YOUR OBJECTIVE -> Nothing but the lines holding the string "base" should appear in the answer. Copy them from the entries.

RECORDS TO PROCESS ->

[Start of Attachment]

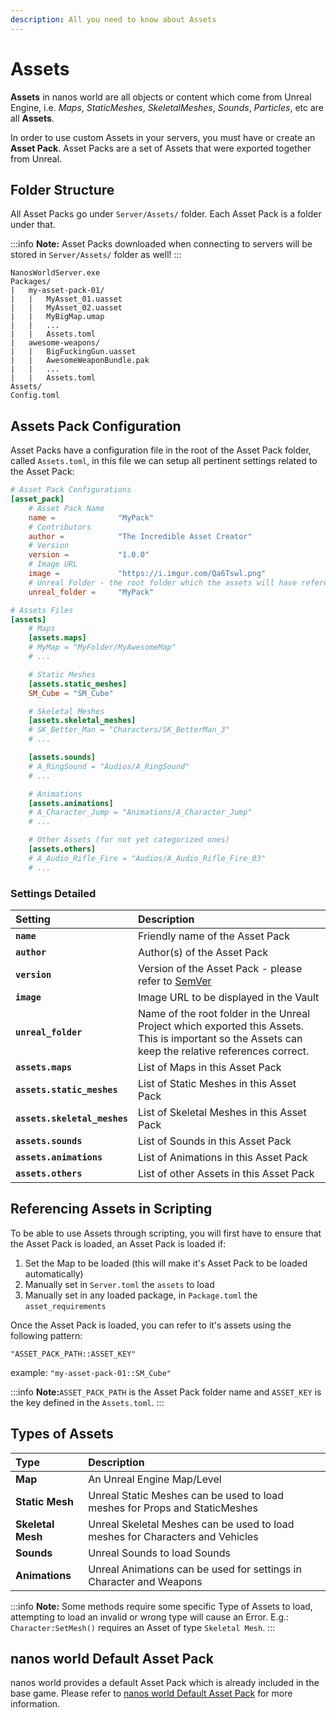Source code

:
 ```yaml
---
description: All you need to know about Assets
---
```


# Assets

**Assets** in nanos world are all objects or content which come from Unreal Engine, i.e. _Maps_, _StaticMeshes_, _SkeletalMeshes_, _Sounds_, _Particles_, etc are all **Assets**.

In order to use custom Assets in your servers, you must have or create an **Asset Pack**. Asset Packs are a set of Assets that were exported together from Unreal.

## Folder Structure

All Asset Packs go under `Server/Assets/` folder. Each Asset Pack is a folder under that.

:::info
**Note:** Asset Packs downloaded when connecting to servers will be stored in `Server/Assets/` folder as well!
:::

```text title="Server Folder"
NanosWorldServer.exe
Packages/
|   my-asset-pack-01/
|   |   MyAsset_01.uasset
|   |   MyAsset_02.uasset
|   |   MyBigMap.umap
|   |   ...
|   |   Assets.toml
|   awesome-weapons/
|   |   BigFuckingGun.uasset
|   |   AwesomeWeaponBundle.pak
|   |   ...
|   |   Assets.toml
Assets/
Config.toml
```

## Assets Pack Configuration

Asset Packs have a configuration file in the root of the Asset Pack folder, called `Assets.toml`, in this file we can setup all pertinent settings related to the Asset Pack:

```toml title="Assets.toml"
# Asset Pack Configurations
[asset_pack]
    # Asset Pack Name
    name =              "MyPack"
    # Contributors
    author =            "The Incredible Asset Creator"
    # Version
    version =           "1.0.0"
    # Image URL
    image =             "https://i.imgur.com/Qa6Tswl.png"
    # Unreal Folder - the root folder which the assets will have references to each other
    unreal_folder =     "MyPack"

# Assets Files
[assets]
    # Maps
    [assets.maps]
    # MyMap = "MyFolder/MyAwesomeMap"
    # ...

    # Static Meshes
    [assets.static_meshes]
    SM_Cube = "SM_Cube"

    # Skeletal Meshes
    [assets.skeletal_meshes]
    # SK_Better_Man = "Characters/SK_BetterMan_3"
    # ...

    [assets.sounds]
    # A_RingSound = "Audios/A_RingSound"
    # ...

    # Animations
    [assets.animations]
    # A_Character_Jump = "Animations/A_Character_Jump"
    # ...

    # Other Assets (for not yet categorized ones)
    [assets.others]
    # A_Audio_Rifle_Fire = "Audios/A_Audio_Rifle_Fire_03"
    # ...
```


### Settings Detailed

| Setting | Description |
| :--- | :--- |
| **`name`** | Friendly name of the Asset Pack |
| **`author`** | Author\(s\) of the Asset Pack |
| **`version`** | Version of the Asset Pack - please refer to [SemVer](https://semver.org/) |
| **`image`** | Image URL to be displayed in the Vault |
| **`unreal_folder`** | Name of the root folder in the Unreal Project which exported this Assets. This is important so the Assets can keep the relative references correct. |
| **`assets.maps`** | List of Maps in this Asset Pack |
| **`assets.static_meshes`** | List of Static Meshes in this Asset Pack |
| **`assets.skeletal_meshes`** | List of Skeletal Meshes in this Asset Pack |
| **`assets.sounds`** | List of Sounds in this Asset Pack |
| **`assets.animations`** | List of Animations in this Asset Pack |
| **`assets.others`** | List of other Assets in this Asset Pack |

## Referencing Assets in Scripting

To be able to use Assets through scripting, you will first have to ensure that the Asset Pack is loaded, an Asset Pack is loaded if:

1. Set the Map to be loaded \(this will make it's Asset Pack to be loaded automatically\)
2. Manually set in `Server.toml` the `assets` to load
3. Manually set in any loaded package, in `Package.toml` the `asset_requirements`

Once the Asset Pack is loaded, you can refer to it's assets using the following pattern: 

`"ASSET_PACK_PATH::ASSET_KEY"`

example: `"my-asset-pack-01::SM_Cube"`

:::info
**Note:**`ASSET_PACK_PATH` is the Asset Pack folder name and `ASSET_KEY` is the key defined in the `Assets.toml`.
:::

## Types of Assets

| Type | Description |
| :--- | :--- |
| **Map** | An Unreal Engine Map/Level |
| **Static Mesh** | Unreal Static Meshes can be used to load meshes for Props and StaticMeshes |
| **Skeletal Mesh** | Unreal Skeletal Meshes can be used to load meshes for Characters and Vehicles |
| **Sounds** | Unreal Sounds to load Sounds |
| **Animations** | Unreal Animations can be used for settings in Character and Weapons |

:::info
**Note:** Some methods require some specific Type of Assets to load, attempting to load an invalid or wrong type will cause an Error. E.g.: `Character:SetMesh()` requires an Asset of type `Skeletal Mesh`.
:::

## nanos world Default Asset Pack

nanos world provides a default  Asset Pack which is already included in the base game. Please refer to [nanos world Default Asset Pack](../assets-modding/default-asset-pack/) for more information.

[End of Attachment]
[Start of Attachment]

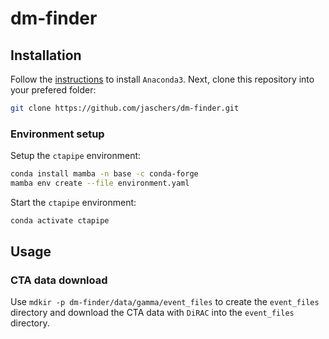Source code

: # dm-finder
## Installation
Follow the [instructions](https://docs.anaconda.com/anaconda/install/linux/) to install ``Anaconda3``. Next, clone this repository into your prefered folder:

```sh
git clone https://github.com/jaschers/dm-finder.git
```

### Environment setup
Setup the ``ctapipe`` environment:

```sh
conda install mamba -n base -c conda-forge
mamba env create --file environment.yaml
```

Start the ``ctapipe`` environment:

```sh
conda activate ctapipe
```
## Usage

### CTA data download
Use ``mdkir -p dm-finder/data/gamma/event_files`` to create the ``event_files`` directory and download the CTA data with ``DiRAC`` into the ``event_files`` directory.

[End of Attachment]

WRITTEN RESPONSE ->
nanos world provides a default  Asset Pack which is already included in the base game. Please refer to [nanos world Default Asset Pack](../assets-modding/default-asset-pack/) for more information.
conda install mamba -n base -c conda-forge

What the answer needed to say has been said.